Os dispositivos vestíveis chegarão a 225 milhões em 2019, aumento de 25,8% em relação a 2018, de acordo com previsão do Gartner. Os gastos dos usuários finais com dispositivos do tipo devem chegar a US$ 42 bilhões no ano que vem sendo que, desse total, US$ 16,2 bilhões serão de smartwatches.

“No momento, o mercado de smartwatch é reforçado pelo preço de venda médio (ASP) relativamente estável e mais alto do Apple Watch. Mas o ASP global de smartwatches deverá cair lentamente de US$ 221,99 em 2018 para US$ 210 em 2022, devido a concorrentes de preço mais baixo e maiores volumes, levando a reduções nos custos de fabricação e componentes, enquanto marcas fortes como Apple e marcas tradicionais de relógios tentam para manter os preços estáveis”, explica Alan Antin, diretor sênior do Gartner.

Em 2019, serão comercializados 74 milhões de smartwatches, o que faz do dispositivo o segmento superior entre todas as formas de dispositivos portáteis. No entanto, o Gartner prevê que, até 2022, as remessas de aparelhos auditivos assumirão o maior segmento de wearables, com 158 milhões de unidades vendidas, em comparação com 115 milhões de remessas smartwatch.

Conforme o segmento smartwatch continua a amadurecer, ele se subdivide em quatro tipos principais de provedores: marcas líderes de produtos eletrônicos de consumo, marcas de moda e relógios tradicionais, relógios infantis, além de marcas especiais e startups que atendem a públicos de nicho, como pessoas com questões médicas que precisam ser monitoradas. Enquanto as marcas de eletrônicos de consumo, como Apple, Fitbit e Samsung, têm uma vantagem confortável, outras estão se preparando.

“Marcas de relógios tradicionais, como a Fossil e a Casio, ganharão participação no mercado oferecendo mais estilo e escolha em seu portfólio do que as marcas de tecnologia”, disse Antin. “Acreditamos que as marcas de relógios tradicionais e de moda provavelmente responderão por até 20% das remessas de unidades até 2022.”

Dispositivos auditivos
Segundo a empresa, até 2022, dispositivos usados no ouvido, como o Apple AirPods, o IconX da Samsung e o BackBeat FIT da Plantronics, serão responsáveis por mais de 30% de todos os wearables, pois suas capacidades se expandem além da comunicação e do entretenimento. Atualmente, os principais casos de uso são fitness e coaching de saúde, comunicações e entretenimento, aparelhos auditivos / dispositivos médicos e profissionais.
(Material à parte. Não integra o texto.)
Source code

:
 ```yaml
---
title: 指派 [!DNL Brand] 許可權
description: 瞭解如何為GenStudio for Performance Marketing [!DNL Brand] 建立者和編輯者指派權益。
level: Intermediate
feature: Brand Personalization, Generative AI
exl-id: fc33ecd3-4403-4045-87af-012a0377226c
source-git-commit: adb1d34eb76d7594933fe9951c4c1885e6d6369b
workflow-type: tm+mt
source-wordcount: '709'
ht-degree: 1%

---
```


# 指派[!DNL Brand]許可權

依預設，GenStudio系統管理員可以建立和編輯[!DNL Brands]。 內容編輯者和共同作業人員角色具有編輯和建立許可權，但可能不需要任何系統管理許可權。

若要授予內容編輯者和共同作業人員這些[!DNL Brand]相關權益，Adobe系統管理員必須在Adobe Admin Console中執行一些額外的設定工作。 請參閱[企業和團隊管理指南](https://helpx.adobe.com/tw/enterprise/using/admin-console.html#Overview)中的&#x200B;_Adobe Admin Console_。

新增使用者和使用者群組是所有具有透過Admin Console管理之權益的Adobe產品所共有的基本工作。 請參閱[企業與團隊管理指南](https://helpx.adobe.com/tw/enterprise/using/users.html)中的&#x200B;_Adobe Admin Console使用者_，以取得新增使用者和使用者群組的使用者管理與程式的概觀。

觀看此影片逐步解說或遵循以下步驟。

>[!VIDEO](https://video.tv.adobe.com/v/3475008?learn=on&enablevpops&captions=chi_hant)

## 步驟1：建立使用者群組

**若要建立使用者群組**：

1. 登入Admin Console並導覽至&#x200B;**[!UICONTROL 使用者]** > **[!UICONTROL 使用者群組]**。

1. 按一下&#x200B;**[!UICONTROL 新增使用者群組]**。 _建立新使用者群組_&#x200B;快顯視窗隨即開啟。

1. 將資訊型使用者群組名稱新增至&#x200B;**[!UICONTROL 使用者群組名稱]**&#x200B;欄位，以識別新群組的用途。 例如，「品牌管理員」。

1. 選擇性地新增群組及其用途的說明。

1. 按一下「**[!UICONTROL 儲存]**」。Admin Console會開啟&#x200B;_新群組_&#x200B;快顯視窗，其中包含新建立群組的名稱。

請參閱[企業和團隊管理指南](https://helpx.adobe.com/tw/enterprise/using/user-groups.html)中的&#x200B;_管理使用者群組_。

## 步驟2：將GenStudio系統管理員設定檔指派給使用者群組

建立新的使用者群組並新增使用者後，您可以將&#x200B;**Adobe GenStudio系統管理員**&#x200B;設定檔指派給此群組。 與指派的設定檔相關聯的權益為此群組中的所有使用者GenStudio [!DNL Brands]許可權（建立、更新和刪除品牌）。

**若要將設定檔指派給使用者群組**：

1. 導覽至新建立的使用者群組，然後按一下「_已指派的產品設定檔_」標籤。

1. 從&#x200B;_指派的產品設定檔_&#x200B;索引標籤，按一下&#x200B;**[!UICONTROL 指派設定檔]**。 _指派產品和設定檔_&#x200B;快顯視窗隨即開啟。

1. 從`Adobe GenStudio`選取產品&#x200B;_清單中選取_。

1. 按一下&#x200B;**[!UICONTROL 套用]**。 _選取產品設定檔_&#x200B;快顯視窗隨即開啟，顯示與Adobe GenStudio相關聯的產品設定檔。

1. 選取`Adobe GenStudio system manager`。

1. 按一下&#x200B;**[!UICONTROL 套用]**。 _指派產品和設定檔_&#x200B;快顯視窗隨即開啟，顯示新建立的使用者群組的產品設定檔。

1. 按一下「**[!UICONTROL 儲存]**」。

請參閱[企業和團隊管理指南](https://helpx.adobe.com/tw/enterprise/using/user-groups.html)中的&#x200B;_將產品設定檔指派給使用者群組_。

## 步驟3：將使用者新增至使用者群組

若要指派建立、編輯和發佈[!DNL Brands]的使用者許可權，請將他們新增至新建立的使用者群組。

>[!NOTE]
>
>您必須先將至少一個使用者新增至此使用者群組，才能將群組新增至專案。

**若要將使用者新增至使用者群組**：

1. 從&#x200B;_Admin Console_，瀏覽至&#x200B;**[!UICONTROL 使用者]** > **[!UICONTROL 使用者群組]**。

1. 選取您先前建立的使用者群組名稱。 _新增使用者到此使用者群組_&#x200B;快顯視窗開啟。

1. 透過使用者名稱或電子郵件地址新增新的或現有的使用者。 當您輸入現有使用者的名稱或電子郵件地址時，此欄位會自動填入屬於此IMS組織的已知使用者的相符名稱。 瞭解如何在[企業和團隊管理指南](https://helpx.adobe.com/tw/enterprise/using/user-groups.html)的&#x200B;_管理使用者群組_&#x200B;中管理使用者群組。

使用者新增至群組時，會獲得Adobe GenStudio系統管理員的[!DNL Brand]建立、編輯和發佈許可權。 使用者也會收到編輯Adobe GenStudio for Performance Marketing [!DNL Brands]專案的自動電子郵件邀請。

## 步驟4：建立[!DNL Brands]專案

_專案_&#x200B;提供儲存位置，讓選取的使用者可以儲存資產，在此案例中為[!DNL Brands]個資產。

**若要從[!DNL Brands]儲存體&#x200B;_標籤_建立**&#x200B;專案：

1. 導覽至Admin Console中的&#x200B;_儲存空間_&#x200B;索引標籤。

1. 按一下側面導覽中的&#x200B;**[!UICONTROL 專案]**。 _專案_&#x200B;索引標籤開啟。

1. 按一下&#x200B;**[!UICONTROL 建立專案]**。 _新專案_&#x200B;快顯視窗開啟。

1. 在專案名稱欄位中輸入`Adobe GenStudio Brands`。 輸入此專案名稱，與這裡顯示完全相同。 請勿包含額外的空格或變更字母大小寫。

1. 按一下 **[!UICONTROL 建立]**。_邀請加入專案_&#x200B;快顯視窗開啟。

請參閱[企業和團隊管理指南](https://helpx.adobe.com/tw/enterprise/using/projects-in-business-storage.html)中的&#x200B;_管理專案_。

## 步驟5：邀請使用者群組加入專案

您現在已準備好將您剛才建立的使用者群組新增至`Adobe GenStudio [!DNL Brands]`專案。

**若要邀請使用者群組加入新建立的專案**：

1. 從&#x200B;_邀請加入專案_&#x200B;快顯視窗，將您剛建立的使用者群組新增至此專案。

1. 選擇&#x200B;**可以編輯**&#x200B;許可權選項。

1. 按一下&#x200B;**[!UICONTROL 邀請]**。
As gerações futuras de dispositivos de ouvido serão capazes de acomodar assistentes pessoais virtuais e serão usados para uma infinidade de tarefas, como consultas e direções de mãos livres. Em evolução, os dispositivos podem reduzir o uso de smartphones, já que eles assumirão muitas tarefas que os usuários resolvem com a ajuda de seus smartphones hoje.

Dispositivos acoplados na cabeça se tornam mais caros
Os displays imersivos acoplados na cabeça (HMDs) são usados principalmente para experimentar realidade aumentada (AR) ou realidade virtual (VR). O principal uso do consumidor tem sido limitado devido à disponibilidade, custo, ergonomia, design fora de moda e outros fatores. O principal impulsionador dos HMDs de AR é o uso corporativo, onde eles são utilizados internamente como ferramentas hands-free para melhoria e treinamento de processos de negócios.

O principal caso de uso para VR HMDs é entretenimento e jogos. No entanto, continua a haver um descompasso entre as expectativas e o que a tecnologia atual pode oferecer. Isso vai mudar, mas por um preço. “Ao contrário do que vemos em outros segmentos, o ASP para HMDs aumentará em 19,2% até 2022, já que um conteúdo melhor exige uma tecnologia melhor”, finaliza o especialista.